====== MATERIAL SHOWN
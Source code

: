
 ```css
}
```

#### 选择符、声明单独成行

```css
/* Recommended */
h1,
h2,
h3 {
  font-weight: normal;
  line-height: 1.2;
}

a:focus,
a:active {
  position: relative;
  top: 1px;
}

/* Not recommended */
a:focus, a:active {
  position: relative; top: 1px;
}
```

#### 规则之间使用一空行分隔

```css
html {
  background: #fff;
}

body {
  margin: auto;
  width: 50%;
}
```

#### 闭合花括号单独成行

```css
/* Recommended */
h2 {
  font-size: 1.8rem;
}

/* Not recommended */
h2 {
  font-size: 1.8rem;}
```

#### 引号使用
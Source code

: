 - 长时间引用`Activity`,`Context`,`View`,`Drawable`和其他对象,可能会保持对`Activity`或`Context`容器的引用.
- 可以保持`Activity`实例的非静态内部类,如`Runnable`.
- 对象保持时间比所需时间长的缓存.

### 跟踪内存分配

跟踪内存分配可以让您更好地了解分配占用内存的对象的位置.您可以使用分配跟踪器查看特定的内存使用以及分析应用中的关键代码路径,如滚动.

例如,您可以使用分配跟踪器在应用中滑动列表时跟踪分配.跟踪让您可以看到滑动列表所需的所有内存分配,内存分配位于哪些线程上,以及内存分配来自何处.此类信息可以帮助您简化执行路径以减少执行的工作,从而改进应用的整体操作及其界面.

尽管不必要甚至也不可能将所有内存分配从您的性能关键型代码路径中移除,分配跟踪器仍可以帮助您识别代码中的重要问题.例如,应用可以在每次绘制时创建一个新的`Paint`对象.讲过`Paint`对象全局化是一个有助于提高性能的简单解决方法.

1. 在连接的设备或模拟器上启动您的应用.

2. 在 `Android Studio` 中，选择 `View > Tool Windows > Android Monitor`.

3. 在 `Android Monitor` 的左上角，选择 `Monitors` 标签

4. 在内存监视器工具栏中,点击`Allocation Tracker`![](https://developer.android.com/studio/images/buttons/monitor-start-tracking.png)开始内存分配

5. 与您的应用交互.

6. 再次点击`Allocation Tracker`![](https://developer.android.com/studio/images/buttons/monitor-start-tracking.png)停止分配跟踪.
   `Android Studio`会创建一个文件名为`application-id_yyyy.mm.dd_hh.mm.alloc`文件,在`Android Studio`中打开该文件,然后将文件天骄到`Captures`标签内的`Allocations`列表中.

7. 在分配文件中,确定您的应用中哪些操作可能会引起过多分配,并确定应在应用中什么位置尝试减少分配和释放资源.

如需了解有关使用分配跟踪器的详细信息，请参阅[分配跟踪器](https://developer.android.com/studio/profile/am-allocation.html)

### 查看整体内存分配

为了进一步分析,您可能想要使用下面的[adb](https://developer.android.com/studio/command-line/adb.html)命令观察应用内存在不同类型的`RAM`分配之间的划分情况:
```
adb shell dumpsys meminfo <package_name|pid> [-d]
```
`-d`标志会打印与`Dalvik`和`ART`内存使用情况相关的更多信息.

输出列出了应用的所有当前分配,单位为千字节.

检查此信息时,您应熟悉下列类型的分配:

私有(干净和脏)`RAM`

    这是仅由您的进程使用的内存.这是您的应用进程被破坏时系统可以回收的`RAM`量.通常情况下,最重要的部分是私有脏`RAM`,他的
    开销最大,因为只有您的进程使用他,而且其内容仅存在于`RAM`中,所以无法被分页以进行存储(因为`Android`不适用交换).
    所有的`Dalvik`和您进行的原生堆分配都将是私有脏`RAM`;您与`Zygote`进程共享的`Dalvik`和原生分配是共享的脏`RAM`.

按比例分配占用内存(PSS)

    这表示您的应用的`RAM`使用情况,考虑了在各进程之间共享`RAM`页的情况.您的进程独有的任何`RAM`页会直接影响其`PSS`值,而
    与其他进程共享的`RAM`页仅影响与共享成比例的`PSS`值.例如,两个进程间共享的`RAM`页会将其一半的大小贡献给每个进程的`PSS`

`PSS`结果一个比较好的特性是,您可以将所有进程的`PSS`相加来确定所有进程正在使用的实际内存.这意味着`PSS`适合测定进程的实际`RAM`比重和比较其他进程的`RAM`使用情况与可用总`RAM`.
============
TASK OBJECTIVE: Among the records above, find the lines that contain "font" and copy every one.

WORKED SOLUTION:
  font-weight: normal;
  font-size: 1.8rem;
  font-size: 1.8rem;}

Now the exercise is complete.